*Activity*. All of the records should be given back exactly and in full.

___ Material provided ___

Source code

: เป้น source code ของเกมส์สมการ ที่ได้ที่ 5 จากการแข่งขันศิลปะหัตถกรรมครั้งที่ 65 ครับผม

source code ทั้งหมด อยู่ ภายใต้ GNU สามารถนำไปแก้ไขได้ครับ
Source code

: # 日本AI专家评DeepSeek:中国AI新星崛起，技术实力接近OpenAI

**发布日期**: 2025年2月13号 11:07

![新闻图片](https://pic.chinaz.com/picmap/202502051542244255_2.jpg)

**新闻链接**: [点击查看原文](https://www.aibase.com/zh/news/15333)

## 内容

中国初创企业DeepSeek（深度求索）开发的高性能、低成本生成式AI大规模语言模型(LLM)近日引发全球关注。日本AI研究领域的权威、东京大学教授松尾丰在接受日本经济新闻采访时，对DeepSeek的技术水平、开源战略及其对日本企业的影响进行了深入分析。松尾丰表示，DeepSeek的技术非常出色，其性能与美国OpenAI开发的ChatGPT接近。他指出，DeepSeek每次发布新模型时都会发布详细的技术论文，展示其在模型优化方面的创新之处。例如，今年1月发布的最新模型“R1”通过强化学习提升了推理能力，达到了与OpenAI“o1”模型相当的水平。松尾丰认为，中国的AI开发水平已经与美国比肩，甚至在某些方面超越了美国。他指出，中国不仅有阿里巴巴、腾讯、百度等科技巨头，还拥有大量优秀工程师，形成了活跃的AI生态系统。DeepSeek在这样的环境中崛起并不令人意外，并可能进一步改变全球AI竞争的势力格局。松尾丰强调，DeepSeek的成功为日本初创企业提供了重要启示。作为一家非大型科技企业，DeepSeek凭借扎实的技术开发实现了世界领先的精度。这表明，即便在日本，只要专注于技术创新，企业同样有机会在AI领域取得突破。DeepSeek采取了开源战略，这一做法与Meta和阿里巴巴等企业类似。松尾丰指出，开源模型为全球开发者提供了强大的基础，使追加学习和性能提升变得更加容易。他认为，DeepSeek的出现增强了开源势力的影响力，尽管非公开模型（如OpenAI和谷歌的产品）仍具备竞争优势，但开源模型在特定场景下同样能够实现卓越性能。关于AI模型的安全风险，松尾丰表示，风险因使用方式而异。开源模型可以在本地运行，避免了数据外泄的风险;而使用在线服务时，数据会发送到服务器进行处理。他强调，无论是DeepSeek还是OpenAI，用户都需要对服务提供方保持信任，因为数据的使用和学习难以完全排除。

___

*Completed exercise*.
Source code

: เป้น source code ของเกมส์สมการ ที่ได้ที่ 5 จากการแข่งขันศิลปะหัตถกรรมครั้งที่ 65 ครับผม

source code ทั้งหมด อยู่ ภายใต้ GNU สามารถนำไปแก้ไขได้ครับ
Source code

: # 日本AI专家评DeepSeek:中国AI新星崛起，技术实力接近OpenAI

**发布日期**: 2025年2月13号 11:07

![新闻图片](https://pic.chinaz.com/picmap/202502051542244255_2.jpg)

**新闻链接**: [点击查看原文](https://www.aibase.com/zh/news/15333)

## 内容

中国初创企业DeepSeek（深度求索）开发的高性能、低成本生成式AI大规模语言模型(LLM)近日引发全球关注。日本AI研究领域的权威、东京大学教授松尾丰在接受日本经济新闻采访时，对DeepSeek的技术水平、开源战略及其对日本企业的影响进行了深入分析。松尾丰表示，DeepSeek的技术非常出色，其性能与美国OpenAI开发的ChatGPT接近。他指出，DeepSeek每次发布新模型时都会发布详细的技术论文，展示其在模型优化方面的创新之处。例如，今年1月发布的最新模型“R1”通过强化学习提升了推理能力，达到了与OpenAI“o1”模型相当的水平。松尾丰认为，中国的AI开发水平已经与美国比肩，甚至在某些方面超越了美国。他指出，中国不仅有阿里巴巴、腾讯、百度等科技巨头，还拥有大量优秀工程师，形成了活跃的AI生态系统。DeepSeek在这样的环境中崛起并不令人意外，并可能进一步改变全球AI竞争的势力格局。松尾丰强调，DeepSeek的成功为日本初创企业提供了重要启示。作为一家非大型科技企业，DeepSeek凭借扎实的技术开发实现了世界领先的精度。这表明，即便在日本，只要专注于技术创新，企业同样有机会在AI领域取得突破。DeepSeek采取了开源战略，这一做法与Meta和阿里巴巴等企业类似。松尾丰指出，开源模型为全球开发者提供了强大的基础，使追加学习和性能提升变得更加容易。他认为，DeepSeek的出现增强了开源势力的影响力，尽管非公开模型（如OpenAI和谷歌的产品）仍具备竞争优势，但开源模型在特定场景下同样能够实现卓越性能。关于AI模型的安全风险，松尾丰表示，风险因使用方式而异。开源模型可以在本地运行，避免了数据外泄的风险;而使用在线服务时，数据会发送到服务器进行处理。他强调，无论是DeepSeek还是OpenAI，用户都需要对服务提供方保持信任，因为数据的使用和学习难以完全排除。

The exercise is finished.